Madigan spokeswoman Melissa Merz said the attorney general was confident Holder would do his job ``thoroughly and professionally.'' He will be paid up to $300,000 from the Gaming Board's budget.
The project would be Illinois' 10th casino. Regulators estimated it could bring in as much as $2.6 billion in revenue in its first five years, producing $1.1 billion in taxes for the state.
Isle of Capri president Tim Hinkley said Rosemont is still the best location in the United States for a casino. He defended his company, which operates casinos in five states, and said it should not be tainted by questions about Rosemont's mayor.
``You don't get 17 licenses just by being good guys. You prove yourself every single time,'' Hinkley said.
In 2001, the Gaming Board rejected a previous attempt to open a casino in Rosemont. The board said the Emerald Casino project was turned down, in part, because some shareholders had ties to organized crime.

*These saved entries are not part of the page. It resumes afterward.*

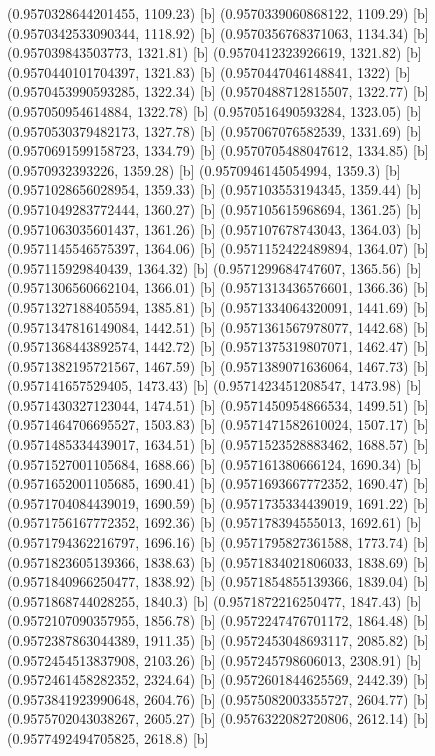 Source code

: {{{(0.9570328644201455, 1109.23) [b] 
(0.9570339060868122, 1109.29) [b] 
(0.9570342533090344, 1118.92) [b] 
(0.9570356768371063, 1134.34) [b] 
(0.957039843503773, 1321.81) [b] 
(0.9570412323926619, 1321.82) [b] 
(0.9570440101704397, 1321.83) [b] 
(0.9570447046148841, 1322) [b] 
(0.9570453990593285, 1322.34) [b] 
(0.9570488712815507, 1322.77) [b] 
(0.957050954614884, 1322.78) [b] 
(0.9570516490593284, 1323.05) [b] 
(0.9570530379482173, 1327.78) [b] 
(0.957067076582539, 1331.69) [b] 
(0.9570691599158723, 1334.79) [b] 
(0.9570705488047612, 1334.85) [b] 
(0.9570932393226, 1359.28) [b] 
(0.9570946145054994, 1359.3) [b] 
(0.9571028656028954, 1359.33) [b] 
(0.957103553194345, 1359.44) [b] 
(0.9571049283772444, 1360.27) [b] 
(0.957105615968694, 1361.25) [b] 
(0.9571063035601437, 1361.26) [b] 
(0.957107678743043, 1364.03) [b] 
(0.9571145546575397, 1364.06) [b] 
(0.9571152422489894, 1364.07) [b] 
(0.957115929840439, 1364.32) [b] 
(0.9571299684747607, 1365.56) [b] 
(0.9571306560662104, 1366.01) [b] 
(0.9571313436576601, 1366.36) [b] 
(0.9571327188405594, 1385.81) [b] 
(0.9571334064320091, 1441.69) [b] 
(0.9571347816149084, 1442.51) [b] 
(0.9571361567978077, 1442.68) [b] 
(0.9571368443892574, 1442.72) [b] 
(0.9571375319807071, 1462.47) [b] 
(0.9571382195721567, 1467.59) [b] 
(0.9571389071636064, 1467.73) [b] 
(0.957141657529405, 1473.43) [b] 
(0.9571423451208547, 1473.98) [b] 
(0.9571430327123044, 1474.51) [b] 
(0.9571450954866534, 1499.51) [b] 
(0.9571464706695527, 1503.83) [b] 
(0.9571471582610024, 1507.17) [b] 
(0.9571485334439017, 1634.51) [b] 
(0.9571523528883462, 1688.57) [b] 
(0.9571527001105684, 1688.66) [b] 
(0.957161380666124, 1690.34) [b] 
(0.9571652001105685, 1690.41) [b] 
(0.9571693667772352, 1690.47) [b] 
(0.9571704084439019, 1690.59) [b] 
(0.9571735334439019, 1691.22) [b] 
(0.9571756167772352, 1692.36) [b] 
(0.957178394555013, 1692.61) [b] 
(0.9571794362216797, 1696.16) [b] 
(0.9571795827361588, 1773.74) [b] 
(0.9571823605139366, 1838.63) [b] 
(0.9571834021806033, 1838.69) [b] 
(0.9571840966250477, 1838.92) [b] 
(0.9571854855139366, 1839.04) [b] 
(0.9571868744028255, 1840.3) [b] 
(0.9571872216250477, 1847.43) [b] 
(0.9572107090357955, 1856.78) [b] 
(0.9572247476701172, 1864.48) [b] 
(0.9572387863044389, 1911.35) [b] 
(0.9572453048693117, 2085.82) [b] 
(0.9572454513837908, 2103.26) [b] 
(0.957245798606013, 2308.91) [b] 
(0.9572461458282352, 2324.64) [b] 
(0.9572601844625569, 2442.39) [b] 
(0.9573841923990648, 2604.76) [b] 
(0.9575082003355727, 2604.77) [b] 
(0.9575702043038267, 2605.27) [b] 
(0.9576322082720806, 2612.14) [b] 
(0.9577492494705825, 2618.8) [b] 
}}}
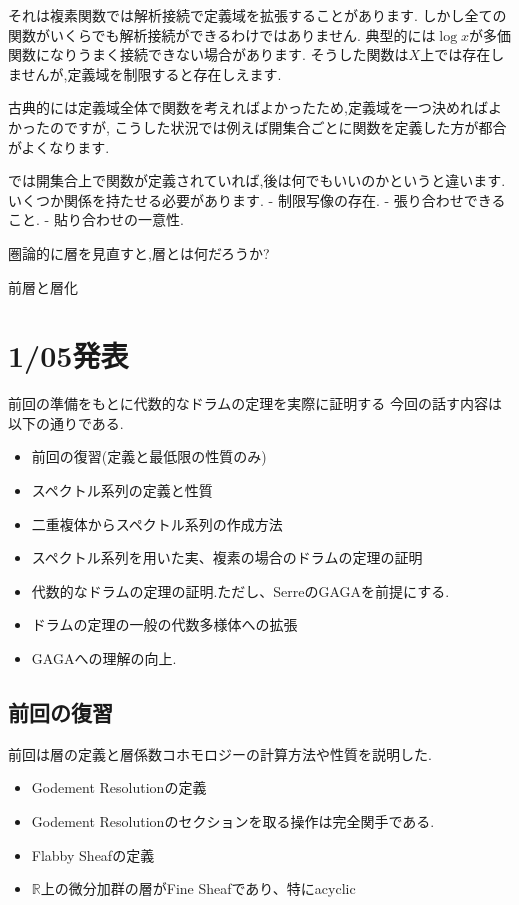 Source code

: それは複素関数では解析接続で定義域を拡張することがあります.
しかし全ての関数がいくらでも解析接続ができるわけではありません.
典型的には$\log x$が多価関数になりうまく接続できない場合があります.
そうした関数は$X$上では存在しませんが,定義域を制限すると存在しえます.

古典的には定義域全体で関数を考えればよかったため,定義域を一つ決めればよかったのですが,
こうした状況では例えば開集合ごとに関数を定義した方が都合がよくなります.

では開集合上で関数が定義されていれば,後は何でもいいのかというと違います.いくつか関係を持たせる必要があります.
- 制限写像の存在.
- 張り合わせできること.
- 貼り合わせの一意性.

圏論的に層を見直すと,層とは何だろうか?

前層と層化


\chapter{1/05発表}
前回の準備をもとに代数的なドラムの定理を実際に証明する
今回の話す内容は以下の通りである.
\begin{itemize}
    \item 前回の復習(定義と最低限の性質のみ)
    \item スペクトル系列の定義と性質
    \item 二重複体からスペクトル系列の作成方法
    \item スペクトル系列を用いた実、複素の場合のドラムの定理の証明
    \item 代数的なドラムの定理の証明.ただし、SerreのGAGAを前提にする.
    \item ドラムの定理の一般の代数多様体への拡張
    \item GAGAへの理解の向上.
\end{itemize}

\section{前回の復習}
前回は層の定義と層係数コホモロジーの計算方法や性質を説明した.
\begin{itemize}
  \item Godement Resolutionの定義
  \item Godement Resolutionのセクションを取る操作は完全関手である.
  \item Flabby Sheafの定義
  \item $\mathbb{R}$上の微分加群の層がFine Sheafであり、特にacyclic
\end{itemize}


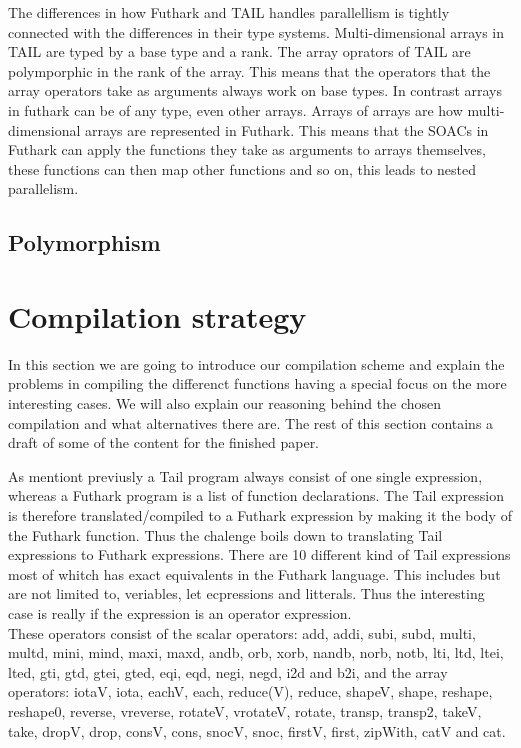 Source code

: \documentclass[11pt]{article}
\begin{document}
The differences in how Futhark and TAIL handles parallellism is tightly connected with the differences in their type systems.
Multi-dimensional arrays in TAIL are typed by a base type and a rank. The array oprators of TAIL are polymporphic in the rank
of the array. This means that the operators that the array operators take as arguments always work on base types. In contrast
arrays in futhark can be of any type, even other arrays. Arrays of arrays are how multi-dimensional arrays are represented in Futhark.
This means that the SOACs in Futhark can apply the functions they take as arguments to arrays themselves, these functions can then
map other functions and so on, this leads to nested parallelism.

\subsection{Polymorphism}

\section{Compilation strategy}
In this section we are going to introduce our compilation scheme and explain the problems in compiling the differenct functions having a special focus on the more interesting cases. We will also explain our reasoning behind the chosen compilation and what alternatives there are. The rest of this section contains a draft of some of the content for the finished paper. 

As mentiont previusly a Tail program always consist of one single expression, whereas a Futhark program is a list of function declarations. The Tail expression is therefore translated/compiled to a Futhark expression by making it the body of the Futhark function. 
Thus the chalenge boils down to translating Tail expressions to Futhark expressions. 
There are 10 different kind of Tail expressions most of whitch has exact equivalents in the Futhark language. This includes but are not limited to, veriables, let ecpressions and litterals. Thus the interesting case is really if the expression is an operator expression. \\

These operators consist of the scalar operators: add, addi, subi, subd, multi, multd, mini, mind, maxi, maxd, andb, orb, xorb, nandb, norb, notb, lti, ltd, ltei, lted, gti, gtd, gtei, gted, eqi, eqd, negi, negd, i2d and b2i, and the array operators: iotaV, iota, eachV, each, reduce(V), reduce, shapeV, shape, reshape, reshape0, reverse, vreverse, rotateV, vrotateV, rotate, transp, transp2, takeV, take, dropV, drop, consV, cons, snocV, snoc, firstV, first, zipWith, catV and cat. \\
\end{document}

One of those shareholders was the Sherri Boscarino Trust. Nick Boscarino, Sherri's husband, was convicted in February in a scheme to defraud Rosemont.
Internal Gaming Board documents released to the media show that Stephens, Nick Boscarino and members of the family of the late Chicago mob boss William ``Willie Potatoes'' Daddano were all investors in a company that leases equipment at trade shows.
Stephens insisted he washed his hands of any association with Nick Boscarino once he found out about the criminal charges, which were unrelated to the equipment-leasing company.
``Rosemont has never been mobbed up, is not ever mobbed-up nor will it ever be mobbed-up,'' said Rosemont attorney Robert Stephenson.